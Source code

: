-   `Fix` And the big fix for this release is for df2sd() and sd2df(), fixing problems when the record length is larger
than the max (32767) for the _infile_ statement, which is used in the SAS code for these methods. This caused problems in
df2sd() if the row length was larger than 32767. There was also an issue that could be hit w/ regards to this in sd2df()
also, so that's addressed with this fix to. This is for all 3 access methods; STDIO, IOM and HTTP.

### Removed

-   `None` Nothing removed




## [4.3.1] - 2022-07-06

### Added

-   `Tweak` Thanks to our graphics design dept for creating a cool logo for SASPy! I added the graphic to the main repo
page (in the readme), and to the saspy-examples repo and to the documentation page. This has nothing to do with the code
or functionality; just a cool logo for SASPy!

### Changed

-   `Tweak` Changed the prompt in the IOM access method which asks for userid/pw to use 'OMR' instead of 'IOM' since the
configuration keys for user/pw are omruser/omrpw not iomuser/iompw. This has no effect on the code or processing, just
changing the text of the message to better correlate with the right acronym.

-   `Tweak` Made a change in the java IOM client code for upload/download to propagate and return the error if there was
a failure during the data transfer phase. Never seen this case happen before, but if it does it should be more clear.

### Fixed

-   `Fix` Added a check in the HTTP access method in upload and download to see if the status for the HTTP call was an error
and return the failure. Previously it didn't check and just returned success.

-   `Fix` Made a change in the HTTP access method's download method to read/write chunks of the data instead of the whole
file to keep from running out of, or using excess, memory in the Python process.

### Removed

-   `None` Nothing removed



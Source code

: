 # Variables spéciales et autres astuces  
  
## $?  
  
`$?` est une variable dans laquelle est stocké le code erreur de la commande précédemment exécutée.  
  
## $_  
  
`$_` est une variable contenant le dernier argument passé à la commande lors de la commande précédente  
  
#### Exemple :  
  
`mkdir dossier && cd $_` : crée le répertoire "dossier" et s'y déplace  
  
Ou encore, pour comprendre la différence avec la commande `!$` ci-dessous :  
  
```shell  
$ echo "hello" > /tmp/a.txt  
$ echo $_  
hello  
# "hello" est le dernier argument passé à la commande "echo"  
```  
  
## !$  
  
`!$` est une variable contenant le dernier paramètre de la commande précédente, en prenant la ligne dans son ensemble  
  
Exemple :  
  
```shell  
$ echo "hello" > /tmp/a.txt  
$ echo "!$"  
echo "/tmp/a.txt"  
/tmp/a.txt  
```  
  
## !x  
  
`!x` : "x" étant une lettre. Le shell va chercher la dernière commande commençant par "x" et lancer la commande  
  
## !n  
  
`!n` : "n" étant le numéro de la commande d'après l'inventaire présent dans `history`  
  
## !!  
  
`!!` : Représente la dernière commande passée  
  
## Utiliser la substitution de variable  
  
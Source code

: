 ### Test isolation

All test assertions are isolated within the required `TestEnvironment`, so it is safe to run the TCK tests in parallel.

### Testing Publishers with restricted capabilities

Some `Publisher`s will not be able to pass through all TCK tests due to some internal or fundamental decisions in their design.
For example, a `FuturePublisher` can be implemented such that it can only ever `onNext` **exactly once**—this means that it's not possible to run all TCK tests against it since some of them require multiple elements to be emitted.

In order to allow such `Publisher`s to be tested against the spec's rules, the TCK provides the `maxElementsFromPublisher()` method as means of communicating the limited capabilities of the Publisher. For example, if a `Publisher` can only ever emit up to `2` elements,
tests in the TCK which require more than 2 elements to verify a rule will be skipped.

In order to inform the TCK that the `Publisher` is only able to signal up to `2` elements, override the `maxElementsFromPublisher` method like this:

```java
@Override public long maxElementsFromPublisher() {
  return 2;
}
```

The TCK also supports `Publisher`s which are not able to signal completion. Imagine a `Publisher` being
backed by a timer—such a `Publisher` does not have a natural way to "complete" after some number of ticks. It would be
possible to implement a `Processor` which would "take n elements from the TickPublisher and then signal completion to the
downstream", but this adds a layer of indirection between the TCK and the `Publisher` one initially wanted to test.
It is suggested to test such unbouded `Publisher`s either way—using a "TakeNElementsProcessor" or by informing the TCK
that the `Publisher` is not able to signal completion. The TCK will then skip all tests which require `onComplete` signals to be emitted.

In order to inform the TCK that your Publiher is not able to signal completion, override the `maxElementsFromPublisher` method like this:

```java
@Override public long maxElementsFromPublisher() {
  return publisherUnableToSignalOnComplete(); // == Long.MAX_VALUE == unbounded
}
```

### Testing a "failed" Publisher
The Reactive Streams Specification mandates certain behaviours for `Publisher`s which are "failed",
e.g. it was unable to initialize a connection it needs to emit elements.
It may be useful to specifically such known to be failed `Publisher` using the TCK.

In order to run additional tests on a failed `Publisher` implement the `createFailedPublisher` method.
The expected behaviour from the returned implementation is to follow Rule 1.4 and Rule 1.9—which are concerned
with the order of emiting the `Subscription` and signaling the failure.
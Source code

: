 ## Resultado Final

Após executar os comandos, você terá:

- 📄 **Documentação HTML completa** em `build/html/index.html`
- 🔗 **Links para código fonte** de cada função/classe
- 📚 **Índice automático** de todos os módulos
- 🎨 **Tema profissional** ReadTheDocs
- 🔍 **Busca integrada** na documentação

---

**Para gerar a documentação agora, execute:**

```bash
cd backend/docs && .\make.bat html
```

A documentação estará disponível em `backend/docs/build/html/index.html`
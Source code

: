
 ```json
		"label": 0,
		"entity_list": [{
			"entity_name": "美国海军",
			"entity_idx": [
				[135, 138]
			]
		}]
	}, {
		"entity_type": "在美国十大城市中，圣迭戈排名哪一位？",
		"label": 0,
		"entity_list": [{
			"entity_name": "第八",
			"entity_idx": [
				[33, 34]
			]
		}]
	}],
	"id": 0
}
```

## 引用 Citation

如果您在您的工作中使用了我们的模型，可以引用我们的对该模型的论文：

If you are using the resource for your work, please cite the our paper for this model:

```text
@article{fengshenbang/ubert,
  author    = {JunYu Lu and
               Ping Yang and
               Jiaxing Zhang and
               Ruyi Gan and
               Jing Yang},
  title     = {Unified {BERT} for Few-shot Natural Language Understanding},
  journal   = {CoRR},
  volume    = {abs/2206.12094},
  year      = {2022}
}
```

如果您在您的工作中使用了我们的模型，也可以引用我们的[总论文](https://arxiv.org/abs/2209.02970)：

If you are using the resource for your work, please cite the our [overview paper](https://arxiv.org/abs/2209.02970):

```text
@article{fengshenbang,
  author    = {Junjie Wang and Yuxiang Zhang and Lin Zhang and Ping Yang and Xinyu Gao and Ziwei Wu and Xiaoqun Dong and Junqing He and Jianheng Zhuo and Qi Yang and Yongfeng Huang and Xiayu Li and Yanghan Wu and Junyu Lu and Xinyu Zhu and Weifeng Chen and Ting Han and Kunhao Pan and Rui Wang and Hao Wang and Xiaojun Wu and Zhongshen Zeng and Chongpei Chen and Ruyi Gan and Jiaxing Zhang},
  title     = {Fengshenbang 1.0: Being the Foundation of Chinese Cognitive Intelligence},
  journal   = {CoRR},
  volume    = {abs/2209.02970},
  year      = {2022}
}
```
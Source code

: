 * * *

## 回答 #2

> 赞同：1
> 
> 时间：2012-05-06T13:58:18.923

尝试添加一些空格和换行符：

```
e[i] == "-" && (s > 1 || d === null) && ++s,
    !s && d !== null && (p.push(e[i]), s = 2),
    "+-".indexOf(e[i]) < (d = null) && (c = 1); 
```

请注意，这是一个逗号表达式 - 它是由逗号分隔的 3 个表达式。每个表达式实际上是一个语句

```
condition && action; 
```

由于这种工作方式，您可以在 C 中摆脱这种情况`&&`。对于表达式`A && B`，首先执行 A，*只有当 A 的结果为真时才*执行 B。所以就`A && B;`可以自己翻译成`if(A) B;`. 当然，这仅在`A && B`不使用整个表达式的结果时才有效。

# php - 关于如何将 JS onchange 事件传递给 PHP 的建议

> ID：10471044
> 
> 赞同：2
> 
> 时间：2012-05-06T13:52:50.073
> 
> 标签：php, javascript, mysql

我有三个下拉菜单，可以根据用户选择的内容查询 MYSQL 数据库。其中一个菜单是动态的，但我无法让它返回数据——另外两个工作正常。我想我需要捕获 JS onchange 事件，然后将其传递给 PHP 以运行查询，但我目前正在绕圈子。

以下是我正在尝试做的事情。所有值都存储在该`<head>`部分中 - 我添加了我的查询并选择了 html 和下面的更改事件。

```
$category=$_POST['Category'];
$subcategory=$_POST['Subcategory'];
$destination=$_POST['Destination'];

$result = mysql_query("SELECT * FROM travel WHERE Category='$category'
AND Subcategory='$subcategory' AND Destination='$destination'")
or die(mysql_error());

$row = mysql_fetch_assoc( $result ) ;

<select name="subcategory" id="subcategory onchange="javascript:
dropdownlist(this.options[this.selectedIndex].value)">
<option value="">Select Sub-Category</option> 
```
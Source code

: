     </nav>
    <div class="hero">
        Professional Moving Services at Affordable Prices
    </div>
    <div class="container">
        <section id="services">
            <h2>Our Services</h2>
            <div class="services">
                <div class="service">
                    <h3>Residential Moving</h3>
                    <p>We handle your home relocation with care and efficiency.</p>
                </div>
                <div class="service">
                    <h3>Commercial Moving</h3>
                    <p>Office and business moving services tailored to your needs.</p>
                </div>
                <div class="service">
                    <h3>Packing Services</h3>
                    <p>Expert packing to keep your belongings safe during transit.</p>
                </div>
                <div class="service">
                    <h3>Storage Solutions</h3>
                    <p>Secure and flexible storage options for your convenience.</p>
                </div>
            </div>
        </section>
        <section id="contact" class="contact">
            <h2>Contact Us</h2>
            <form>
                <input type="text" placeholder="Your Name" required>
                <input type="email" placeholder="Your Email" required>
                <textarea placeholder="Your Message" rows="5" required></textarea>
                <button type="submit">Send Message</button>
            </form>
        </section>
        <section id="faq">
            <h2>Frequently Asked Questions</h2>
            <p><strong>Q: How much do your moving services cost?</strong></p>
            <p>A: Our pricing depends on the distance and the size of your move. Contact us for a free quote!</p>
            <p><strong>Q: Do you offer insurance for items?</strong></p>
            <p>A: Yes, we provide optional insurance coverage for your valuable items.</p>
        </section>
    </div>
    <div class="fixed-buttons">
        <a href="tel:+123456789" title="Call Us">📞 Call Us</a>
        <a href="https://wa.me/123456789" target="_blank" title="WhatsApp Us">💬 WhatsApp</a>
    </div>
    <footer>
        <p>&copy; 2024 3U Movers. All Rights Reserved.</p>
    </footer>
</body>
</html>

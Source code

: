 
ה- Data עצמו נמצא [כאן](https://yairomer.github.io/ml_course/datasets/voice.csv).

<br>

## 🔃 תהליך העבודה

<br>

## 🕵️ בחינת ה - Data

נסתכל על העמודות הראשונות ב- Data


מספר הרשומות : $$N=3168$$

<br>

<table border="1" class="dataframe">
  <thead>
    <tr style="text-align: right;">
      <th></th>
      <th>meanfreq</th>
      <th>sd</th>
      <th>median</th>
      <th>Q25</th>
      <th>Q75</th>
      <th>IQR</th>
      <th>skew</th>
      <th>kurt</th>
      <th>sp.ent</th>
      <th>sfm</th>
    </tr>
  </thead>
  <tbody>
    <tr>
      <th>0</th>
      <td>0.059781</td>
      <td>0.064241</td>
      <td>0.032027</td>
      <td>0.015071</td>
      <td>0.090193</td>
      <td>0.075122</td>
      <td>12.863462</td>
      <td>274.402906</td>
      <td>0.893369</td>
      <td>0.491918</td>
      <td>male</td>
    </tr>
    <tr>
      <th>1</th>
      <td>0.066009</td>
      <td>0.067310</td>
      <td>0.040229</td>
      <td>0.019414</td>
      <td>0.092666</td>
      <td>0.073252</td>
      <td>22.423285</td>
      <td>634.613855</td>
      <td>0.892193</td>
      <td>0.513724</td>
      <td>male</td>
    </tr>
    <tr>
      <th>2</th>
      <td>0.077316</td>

-----

PROBLEM STATEMENT
Copy verbatim, from the listing above, each line from the one containing "backed by a" down to the one containing "It is suggested", inclusive.

RESULT BELOW
backed by a timer—such a `Publisher` does not have a natural way to "complete" after some number of ticks. It would be
possible to implement a `Processor` which would "take n elements from the TickPublisher and then signal completion to the
downstream", but this adds a layer of indirection between the TCK and the `Publisher` one initially wanted to test.
It is suggested to test such unbouded `Publisher`s either way—using a "TakeNElementsProcessor" or by informing the TCK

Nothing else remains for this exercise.